#### [Exercise aim]
For the entries below, report every line that includes the word "stored".

Records drawn from a dataset:
'''

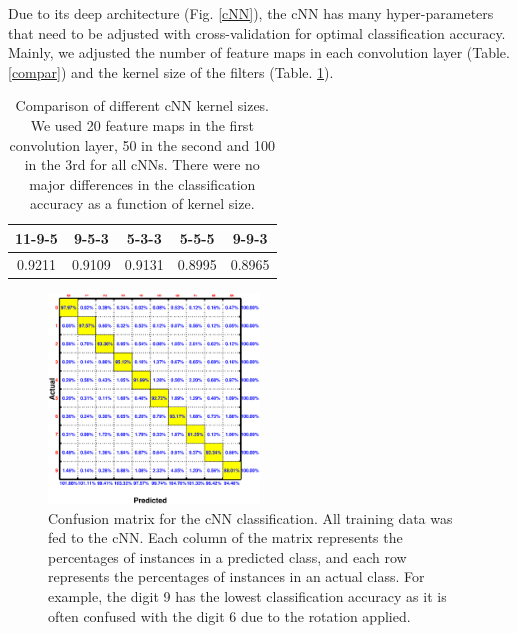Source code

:\documentclass[conference]{IEEEtran}
\begin{document}
Due to its deep architecture (Fig. \ref{cNN}), the cNN has many hyper-parameters that need to be adjusted with cross-validation for optimal classification accuracy. Mainly, we adjusted the number of feature maps in each convolution layer (Table. \ref{compar}) and the kernel size of the filters (Table. \ref{comparCNN}).

\begin{table}[htbp]
\footnotesize
\centering
\caption{\footnotesize Comparison of different cNN kernel sizes. We used 20 feature maps in the first convolution layer, 50 in the second and 100 in the 3rd for all cNNs. There were no major differences in the classification accuracy as a function of kernel size.}
\begin{tabular}{|c|c|c|c|c|}
\hline
11-9-5 & 9-5-3 & 5-3-3 & 5-5-5 & 9-9-3 \\
\hline
0.9211 & 0.9109 & 0.9131 & 0.8995 & 0.8965 \\
\hline
\end{tabular}
\label{comparCNN}
\end{table}
\normalsize

\begin{figure}[H]
\centering
\includegraphics[width=0.5\textwidth]{confusionMat.eps}
\caption{\scriptsize Confusion matrix for the cNN classification. All training data was fed to the cNN. Each column of the matrix represents the percentages of instances in a predicted class, and each row represents the percentages of instances in an actual class. For example, the digit 9 has the lowest classification accuracy as it is often confused with the digit 6 due to the rotation applied.}
\label{confMat}
\end{figure}
\end{document}
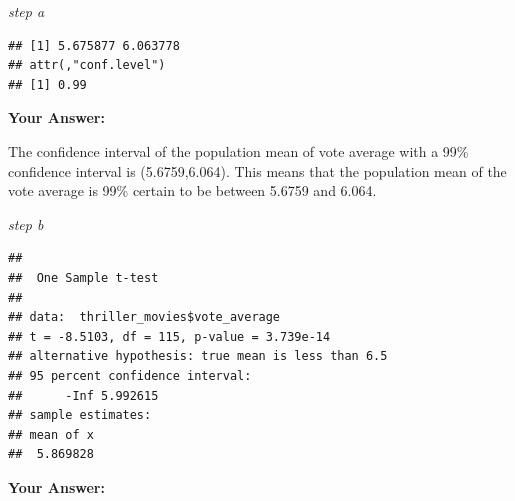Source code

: \documentclass[
]{article}
\newenvironment{Shaded}{\begin{snugshade}}{\end{snugshade}}
\newcommand{\AttributeTok}[1]{\textcolor[rgb]{0.13,0.29,0.53}{#1}}
\newcommand{\FloatTok}[1]{\textcolor[rgb]{0.00,0.00,0.81}{#1}}
\newcommand{\FunctionTok}[1]{\textcolor[rgb]{0.13,0.29,0.53}{\textbf{#1}}}
\newcommand{\NormalTok}[1]{#1}
\newcommand{\OtherTok}[1]{\textcolor[rgb]{0.56,0.35,0.01}{#1}}
\newcommand{\SpecialCharTok}[1]{\textcolor[rgb]{0.81,0.36,0.00}{\textbf{#1}}}
\newcommand{\StringTok}[1]{\textcolor[rgb]{0.31,0.60,0.02}{#1}}
\begin{document}
\emph{step a}

\begin{Shaded}
\end{Shaded}

\begin{verbatim}
## [1] 5.675877 6.063778
## attr(,"conf.level")
## [1] 0.99
\end{verbatim}

\textbf{Your Answer:}

The confidence interval of the population mean of vote average with a
99\% confidence interval is (5.6759,6.064). This means that the
population mean of the vote average is 99\% certain to be between 5.6759
and 6.064.

\emph{step b}

\begin{Shaded}
\end{Shaded}

\begin{verbatim}
## 
##  One Sample t-test
## 
## data:  thriller_movies$vote_average
## t = -8.5103, df = 115, p-value = 3.739e-14
## alternative hypothesis: true mean is less than 6.5
## 95 percent confidence interval:
##      -Inf 5.992615
## sample estimates:
## mean of x 
##  5.869828
\end{verbatim}

\textbf{Your Answer:}
\end{document}
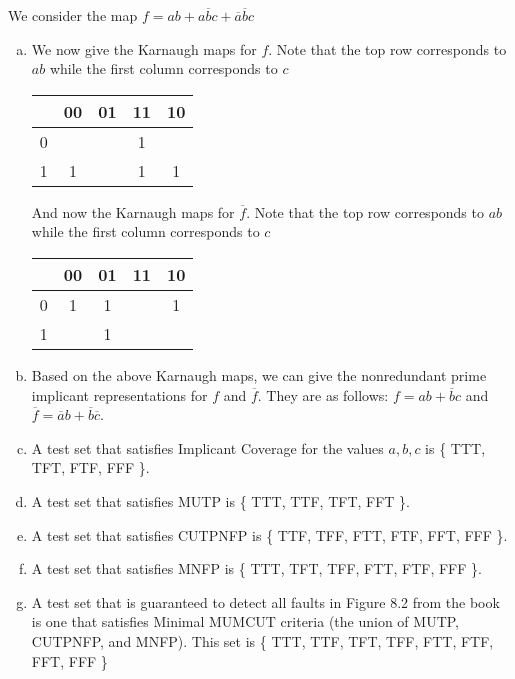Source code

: \documentclass{article}
\newcommand{\nota}{\overline{a}}
\newcommand{\notb}{\overline{b}}
\newcommand{\notc}{\overline{c}}
\newcommand{\fbar}{\overline{f}}
\begin{document}
We consider the map $ f = ab + a \notb c + \nota \notb c $
\begin{enumerate}[(a)]
	\item We now give the Karnaugh maps for $f$. Note that the top row corresponds to $ab$ while the first column corresponds to $c$
	\begin{center}
		\begin{tabular}{c||c|c|c|c|}
			& 00 & 01 & 11 & 10 \\
			\hline
			0 & & & 1 & \\
			\hline
			1 & 1 & & 1 & 1 \\
			\hline
		\end{tabular}
	\end{center}
	And now the Karnaugh maps for $\fbar$. Note that the top row corresponds to $ab$ while the first column corresponds to $c$
	\begin{center}
		\begin{tabular}{c||c|c|c|c|}
			& 00 & 01 & 11 & 10 \\
			\hline
			0 & 1 & 1 & & 1 \\
			\hline
			1 & & 1 & & \\
			\hline
		\end{tabular}
	\end{center}
	\item Based on the above Karnaugh maps, we can give the nonredundant prime implicant representations for $f$ and $\fbar$. They are as follows: $ f = ab + \notb c $ and $ \fbar = \nota b + \notb \notc $.
	\item A test set that satisfies Implicant Coverage for the values $a,b,c$ is \{ TTT, TFT, FTF, FFF \}.
	\item A test set that satisfies MUTP is \{ TTT, TTF, TFT, FFT \}.
	\item A test set that satisfies CUTPNFP is \{ TTF, TFF, FTT, FTF, FFT, FFF \}.
	\item A test set that satisfies MNFP is \{ TTT, TFT, TFF, FTT, FTF, FFF \}.
	\item A test set that is guaranteed to detect all faults in Figure 8.2 from the book is one that satisfies Minimal MUMCUT criteria (the union of MUTP, CUTPNFP, and MNFP). This set is \{ TTT, TTF, TFT, TFF, FTT, FTF, FFT, FFF \}
\end{enumerate}
\end{document}
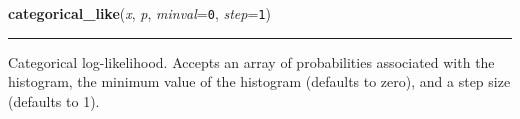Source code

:     \label{pymc:distributions:categorical_like}

    \vspace{0.5ex}

\hspace{.8\funcindent}\begin{boxedminipage}{\funcwidth}

    \raggedright \textbf{categorical\_like}(\textit{x}, \textit{p}, \textit{minval}={\tt 0}, \textit{step}={\tt 1})

    \vspace{-1.5ex}

    \rule{\textwidth}{0.5\fboxrule}
\setlength{\parskip}{2ex}

Categorical log-likelihood.
Accepts an array of probabilities associated with the histogram,
the minimum value of the histogram (defaults to zero),
and a step size (defaults to 1).
\setlength{\parskip}{1ex}
    \end{boxedminipage}

    \label{pymc:distributions:cauchy_like}

    \vspace{0.5ex}

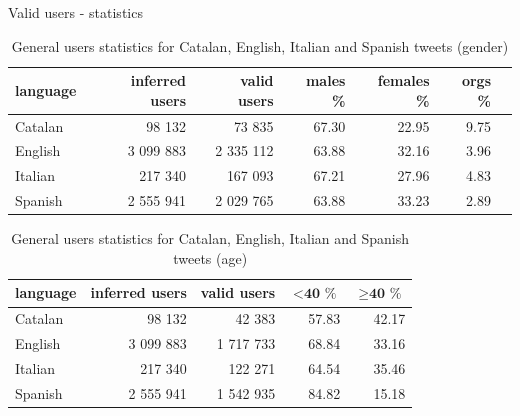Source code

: \documentclass[9pt,aspectratio=1610]{beamer}  %
\begin{document}
\begin{frame}{Valid users - statistics}

    \begin{table}[h]
    	\centering
    	\begin{tabular}{lrrrrrr}
    		\toprule
    		\textbf{language} & \textbf{inferred users} & \textbf{valid users} & \textbf{males \%} & \textbf{females \%} & \textbf{orgs \%}
    		\\
    		\midrule
    		Catalan & 98 132 & 73 835 & 67.30 & 22.95 & 9.75
    		\\
    		English & 3 099 883 & 2 335 112 & 63.88 & 32.16 & 3.96 
    		\\
    		Italian & 217 340 & 167 093 & 67.21 & 27.96 & 4.83 
    		\\
    		Spanish & 2 555 941 & 2 029 765 & 63.88 & 33.23 & 2.89 
    		\\
    		\bottomrule
    	\end{tabular}
    	\caption{General users statistics for Catalan, English, Italian and Spanish tweets (gender)}
    	\label{tab:users-languages}
    \end{table}
    
    \begin{table}[h]
    	\centering
    	\begin{tabular}{lrrrr}
    		\toprule
    		\textbf{language} & \textbf{inferred users} & \textbf{valid users} & \(< \textbf{40 \%}\) & \(\geq \textbf{40 \%}\) 
    		\\
    		\midrule
    		Catalan & 98 132 & 42 383 & 57.83 & 42.17
    		\\
    		English & 3 099 883 & 1 717 733 & 68.84 & 33.16 
    		\\
    		Italian & 217 340 & 122 271 & 64.54 & 35.46 
    		\\
    		Spanish & 2 555 941 & 1 542 935 & 84.82 & 15.18
    		\\
    		\bottomrule
    	\end{tabular}
    	\caption{General users statistics for Catalan, English, Italian and Spanish tweets (age)}
    	\label{tab:users-age}
    \end{table}
    
\end{frame}
\end{document}
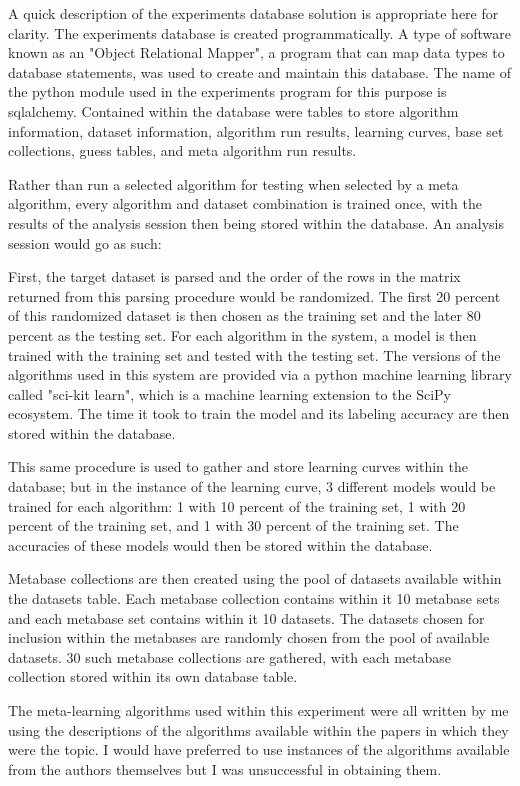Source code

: A quick description of the experiments database solution is appropriate here for
clarity. The experiments database is created programmatically. A type of software
known as an "Object Relational Mapper", a program that can map data types to
database statements, was used to create and maintain this database. The name of
the python module used in the experiments program for this purpose is sqlalchemy.
Contained within the database were tables to store algorithm information,
dataset information, algorithm run results, learning curves, base set
collections, guess tables, and meta algorithm run results.

Rather than run a selected algorithm for testing when selected by a meta
algorithm, every algorithm and dataset combination is trained once, with the
results of the analysis session then being stored within the database. An
analysis session would go as such:

First, the target dataset is parsed and the order of the rows in the matrix
returned from this parsing procedure would be randomized. The first 20 percent
of this randomized dataset is then chosen as the training set and the later
80 percent as the testing set. For each algorithm in the system, a model is then
trained with the training set and tested with the testing set. The versions
of the algorithms used in this system are provided via a python machine learning
library called "sci-kit learn", which is a machine learning extension to the
SciPy ecosystem. The time it took to train the model and its labeling accuracy
are then stored within the database.

This same procedure is used to gather and store learning curves within the
database; but in the instance of the learning curve, 3 different models would
be trained for each algorithm: 1 with 10 percent of the training set, 1 with 20
percent of the training set, and 1 with 30 percent of the training set. The
accuracies of these models would then be stored within the database.

Metabase collections are then created using the pool of datasets available
within the datasets table. Each metabase collection contains within it 10
metabase sets and each metabase set contains within it 10 datasets. The datasets
chosen for inclusion within the metabases are randomly chosen from the pool of
available datasets. 30 such metabase collections are gathered, with each
metabase collection stored within its own database table.

The meta-learning algorithms used within this experiment were all written by me
using the descriptions of the algorithms available within the papers in which
they were the topic. I would have preferred to use instances of the algorithms
available from the authors themselves but I was unsuccessful in obtaining them.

'''

#### [Result below]
results of the analysis session then being stored within the database. An
are then stored within the database.
accuracies of these models would then be stored within the database.
metabase collection stored within its own database table.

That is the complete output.